# [Entries shown]
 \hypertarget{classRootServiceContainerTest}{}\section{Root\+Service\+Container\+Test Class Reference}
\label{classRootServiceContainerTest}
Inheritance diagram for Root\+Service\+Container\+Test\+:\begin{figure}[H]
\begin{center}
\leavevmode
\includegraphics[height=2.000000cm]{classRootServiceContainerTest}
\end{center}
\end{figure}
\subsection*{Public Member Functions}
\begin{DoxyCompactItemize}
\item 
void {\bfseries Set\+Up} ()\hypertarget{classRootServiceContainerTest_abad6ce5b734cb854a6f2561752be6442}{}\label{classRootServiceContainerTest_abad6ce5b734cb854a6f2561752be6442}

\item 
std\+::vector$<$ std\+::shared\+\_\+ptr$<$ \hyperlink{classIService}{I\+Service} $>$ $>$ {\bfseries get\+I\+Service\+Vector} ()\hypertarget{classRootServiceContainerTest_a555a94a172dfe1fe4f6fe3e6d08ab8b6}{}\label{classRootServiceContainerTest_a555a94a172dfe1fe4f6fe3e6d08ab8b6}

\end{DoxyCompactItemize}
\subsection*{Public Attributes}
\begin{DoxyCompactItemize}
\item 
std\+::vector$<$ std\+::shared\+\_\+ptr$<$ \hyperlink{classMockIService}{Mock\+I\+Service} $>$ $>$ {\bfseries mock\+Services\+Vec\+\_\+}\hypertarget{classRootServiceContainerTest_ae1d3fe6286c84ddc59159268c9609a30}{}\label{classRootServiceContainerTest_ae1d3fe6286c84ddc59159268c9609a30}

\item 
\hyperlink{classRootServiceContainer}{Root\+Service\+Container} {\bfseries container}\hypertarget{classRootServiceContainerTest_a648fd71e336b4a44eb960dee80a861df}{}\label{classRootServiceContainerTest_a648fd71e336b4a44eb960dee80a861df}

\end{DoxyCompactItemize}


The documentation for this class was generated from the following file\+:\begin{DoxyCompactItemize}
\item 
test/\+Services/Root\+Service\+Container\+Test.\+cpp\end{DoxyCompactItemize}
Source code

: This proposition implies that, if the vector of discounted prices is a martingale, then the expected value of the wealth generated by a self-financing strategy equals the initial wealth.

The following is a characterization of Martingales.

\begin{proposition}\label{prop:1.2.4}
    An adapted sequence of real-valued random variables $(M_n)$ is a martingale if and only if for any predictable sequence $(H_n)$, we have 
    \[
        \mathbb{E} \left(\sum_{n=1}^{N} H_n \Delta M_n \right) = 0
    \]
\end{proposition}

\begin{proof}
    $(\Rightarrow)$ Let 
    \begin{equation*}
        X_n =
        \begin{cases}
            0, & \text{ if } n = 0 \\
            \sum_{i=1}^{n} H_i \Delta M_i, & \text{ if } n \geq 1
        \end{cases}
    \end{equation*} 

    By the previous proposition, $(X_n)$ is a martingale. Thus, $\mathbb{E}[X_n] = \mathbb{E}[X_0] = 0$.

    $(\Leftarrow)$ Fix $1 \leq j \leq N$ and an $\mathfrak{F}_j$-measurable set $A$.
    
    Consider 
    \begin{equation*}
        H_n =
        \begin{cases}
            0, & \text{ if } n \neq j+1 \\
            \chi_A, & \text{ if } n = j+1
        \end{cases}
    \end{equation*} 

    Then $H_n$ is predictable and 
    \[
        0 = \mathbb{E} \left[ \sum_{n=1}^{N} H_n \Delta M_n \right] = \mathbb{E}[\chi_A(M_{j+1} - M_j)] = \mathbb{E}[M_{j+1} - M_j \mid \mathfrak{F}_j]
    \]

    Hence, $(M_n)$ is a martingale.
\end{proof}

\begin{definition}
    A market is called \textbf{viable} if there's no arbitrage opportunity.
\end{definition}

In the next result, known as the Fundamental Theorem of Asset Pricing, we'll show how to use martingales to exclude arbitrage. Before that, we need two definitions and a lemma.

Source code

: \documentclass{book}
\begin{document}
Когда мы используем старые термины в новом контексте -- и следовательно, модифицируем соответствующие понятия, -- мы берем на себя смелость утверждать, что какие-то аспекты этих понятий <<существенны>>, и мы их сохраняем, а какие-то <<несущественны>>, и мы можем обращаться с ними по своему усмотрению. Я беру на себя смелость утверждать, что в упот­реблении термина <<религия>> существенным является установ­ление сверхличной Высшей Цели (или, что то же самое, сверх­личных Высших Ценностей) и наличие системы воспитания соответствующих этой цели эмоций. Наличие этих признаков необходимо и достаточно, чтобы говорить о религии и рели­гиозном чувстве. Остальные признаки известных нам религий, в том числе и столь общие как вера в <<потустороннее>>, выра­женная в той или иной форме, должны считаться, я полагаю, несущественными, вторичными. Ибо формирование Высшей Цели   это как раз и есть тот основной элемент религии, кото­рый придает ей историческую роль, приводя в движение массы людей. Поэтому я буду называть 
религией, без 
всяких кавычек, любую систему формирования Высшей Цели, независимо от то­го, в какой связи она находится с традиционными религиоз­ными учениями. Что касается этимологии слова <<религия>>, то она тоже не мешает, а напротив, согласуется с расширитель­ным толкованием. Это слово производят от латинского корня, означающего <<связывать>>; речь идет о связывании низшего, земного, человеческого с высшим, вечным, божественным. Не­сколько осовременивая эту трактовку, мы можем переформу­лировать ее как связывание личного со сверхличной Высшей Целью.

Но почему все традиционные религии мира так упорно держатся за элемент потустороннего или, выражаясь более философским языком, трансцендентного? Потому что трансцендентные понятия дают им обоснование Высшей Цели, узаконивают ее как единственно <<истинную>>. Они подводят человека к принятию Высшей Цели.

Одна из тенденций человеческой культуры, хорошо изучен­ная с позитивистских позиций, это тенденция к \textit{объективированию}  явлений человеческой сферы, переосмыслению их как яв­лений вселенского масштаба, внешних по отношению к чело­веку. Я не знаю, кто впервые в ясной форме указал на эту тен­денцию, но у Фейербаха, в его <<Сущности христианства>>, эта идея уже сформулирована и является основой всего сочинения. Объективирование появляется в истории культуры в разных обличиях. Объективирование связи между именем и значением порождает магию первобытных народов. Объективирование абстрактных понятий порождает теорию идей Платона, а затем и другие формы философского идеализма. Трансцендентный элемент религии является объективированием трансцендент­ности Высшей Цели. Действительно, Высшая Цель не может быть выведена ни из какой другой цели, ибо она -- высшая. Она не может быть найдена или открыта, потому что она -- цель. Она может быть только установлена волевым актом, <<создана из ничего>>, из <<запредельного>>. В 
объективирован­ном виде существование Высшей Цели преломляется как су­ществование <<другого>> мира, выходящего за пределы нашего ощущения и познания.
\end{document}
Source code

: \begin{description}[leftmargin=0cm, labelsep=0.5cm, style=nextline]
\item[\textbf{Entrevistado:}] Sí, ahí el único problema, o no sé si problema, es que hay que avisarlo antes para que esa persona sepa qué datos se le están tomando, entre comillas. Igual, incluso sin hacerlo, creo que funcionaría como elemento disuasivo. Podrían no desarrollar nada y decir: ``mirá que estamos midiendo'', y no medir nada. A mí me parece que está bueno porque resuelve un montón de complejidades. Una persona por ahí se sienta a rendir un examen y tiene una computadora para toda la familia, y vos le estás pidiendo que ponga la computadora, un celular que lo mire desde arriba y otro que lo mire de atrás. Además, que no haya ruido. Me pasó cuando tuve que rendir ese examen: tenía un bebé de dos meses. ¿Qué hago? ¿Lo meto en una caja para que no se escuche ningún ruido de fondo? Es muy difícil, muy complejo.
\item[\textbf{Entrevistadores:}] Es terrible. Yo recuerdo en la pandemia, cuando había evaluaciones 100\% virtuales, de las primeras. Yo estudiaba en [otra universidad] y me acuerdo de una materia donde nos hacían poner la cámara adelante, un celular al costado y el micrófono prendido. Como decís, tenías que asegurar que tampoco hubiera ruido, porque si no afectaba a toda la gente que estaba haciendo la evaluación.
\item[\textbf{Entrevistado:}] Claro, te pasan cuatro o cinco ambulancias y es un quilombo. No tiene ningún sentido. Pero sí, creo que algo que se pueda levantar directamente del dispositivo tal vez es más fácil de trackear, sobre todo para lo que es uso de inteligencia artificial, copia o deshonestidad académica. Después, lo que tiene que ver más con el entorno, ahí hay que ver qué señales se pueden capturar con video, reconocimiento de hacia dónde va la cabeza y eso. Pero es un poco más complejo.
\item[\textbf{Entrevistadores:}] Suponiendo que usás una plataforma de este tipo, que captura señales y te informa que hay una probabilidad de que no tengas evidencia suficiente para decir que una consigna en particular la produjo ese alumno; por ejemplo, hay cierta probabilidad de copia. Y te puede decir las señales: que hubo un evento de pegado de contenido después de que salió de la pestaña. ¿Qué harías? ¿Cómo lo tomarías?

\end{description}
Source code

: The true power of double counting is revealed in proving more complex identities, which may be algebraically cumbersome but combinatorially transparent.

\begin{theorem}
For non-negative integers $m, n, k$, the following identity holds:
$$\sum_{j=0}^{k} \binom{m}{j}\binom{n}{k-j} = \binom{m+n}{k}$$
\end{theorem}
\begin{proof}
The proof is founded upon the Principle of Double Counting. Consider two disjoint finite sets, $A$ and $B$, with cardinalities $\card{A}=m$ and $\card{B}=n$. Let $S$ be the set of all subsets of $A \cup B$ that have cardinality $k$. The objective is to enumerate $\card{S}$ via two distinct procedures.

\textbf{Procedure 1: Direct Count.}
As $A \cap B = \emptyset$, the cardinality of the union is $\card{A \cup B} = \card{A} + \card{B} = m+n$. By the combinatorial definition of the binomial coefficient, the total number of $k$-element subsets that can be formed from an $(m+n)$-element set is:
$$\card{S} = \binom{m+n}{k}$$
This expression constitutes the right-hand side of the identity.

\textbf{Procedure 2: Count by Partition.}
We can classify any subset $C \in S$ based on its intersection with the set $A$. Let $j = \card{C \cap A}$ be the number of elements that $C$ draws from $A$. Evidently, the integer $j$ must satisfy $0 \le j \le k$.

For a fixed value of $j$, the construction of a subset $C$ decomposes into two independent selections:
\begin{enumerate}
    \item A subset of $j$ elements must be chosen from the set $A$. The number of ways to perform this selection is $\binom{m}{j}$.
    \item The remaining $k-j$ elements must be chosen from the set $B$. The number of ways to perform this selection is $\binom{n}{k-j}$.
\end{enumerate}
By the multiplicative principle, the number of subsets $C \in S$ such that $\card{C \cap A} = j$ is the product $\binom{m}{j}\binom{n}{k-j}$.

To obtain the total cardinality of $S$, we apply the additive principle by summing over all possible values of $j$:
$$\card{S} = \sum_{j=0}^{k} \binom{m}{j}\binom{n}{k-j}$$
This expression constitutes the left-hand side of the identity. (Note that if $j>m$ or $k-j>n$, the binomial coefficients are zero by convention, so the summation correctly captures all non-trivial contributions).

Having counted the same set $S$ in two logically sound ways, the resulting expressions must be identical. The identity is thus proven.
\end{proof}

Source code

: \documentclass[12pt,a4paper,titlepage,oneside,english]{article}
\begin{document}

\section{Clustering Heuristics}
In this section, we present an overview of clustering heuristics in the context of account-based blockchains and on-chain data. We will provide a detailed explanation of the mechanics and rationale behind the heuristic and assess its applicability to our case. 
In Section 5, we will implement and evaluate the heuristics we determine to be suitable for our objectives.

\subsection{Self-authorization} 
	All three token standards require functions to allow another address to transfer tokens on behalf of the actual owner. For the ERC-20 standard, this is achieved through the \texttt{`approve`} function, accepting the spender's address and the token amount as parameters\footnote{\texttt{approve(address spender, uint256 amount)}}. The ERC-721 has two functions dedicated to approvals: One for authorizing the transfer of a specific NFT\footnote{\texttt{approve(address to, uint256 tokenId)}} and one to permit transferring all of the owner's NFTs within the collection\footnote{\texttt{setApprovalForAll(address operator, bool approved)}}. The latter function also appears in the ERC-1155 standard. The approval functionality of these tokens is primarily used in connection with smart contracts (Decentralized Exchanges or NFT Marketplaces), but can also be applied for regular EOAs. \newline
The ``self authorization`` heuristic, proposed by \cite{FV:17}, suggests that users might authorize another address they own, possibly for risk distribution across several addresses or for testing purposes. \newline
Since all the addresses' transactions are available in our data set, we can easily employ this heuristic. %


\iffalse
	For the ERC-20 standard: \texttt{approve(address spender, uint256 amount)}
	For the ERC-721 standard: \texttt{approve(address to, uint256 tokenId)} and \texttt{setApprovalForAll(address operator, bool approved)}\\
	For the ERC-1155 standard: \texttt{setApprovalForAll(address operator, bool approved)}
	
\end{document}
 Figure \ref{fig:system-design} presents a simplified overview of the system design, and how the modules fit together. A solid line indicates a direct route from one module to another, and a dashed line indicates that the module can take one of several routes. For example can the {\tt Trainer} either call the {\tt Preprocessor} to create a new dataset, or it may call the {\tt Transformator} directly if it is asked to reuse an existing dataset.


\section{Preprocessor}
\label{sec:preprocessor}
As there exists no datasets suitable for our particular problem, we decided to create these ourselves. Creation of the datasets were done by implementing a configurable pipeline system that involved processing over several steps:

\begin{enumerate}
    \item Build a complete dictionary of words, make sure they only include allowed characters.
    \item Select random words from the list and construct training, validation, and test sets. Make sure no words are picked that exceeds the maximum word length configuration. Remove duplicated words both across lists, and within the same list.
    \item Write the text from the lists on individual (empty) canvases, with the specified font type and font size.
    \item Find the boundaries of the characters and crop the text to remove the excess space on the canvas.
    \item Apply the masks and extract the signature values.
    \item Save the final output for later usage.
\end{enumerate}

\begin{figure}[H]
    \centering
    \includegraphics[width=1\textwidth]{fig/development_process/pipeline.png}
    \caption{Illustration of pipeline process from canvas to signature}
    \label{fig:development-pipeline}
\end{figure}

# [Required work]
Which lines in the records above include the word "mathfrak"? Copy them out.

# [Written response]
    $(\Leftarrow)$ Fix $1 \leq j \leq N$ and an $\mathfrak{F}_j$-measurable set $A$.
        0 = \mathbb{E} \left[ \sum_{n=1}^{N} H_n \Delta M_n \right] = \mathbb{E}[\chi_A(M_{j+1} - M_j)] = \mathbb{E}[M_{j+1} - M_j \mid \mathfrak{F}_j]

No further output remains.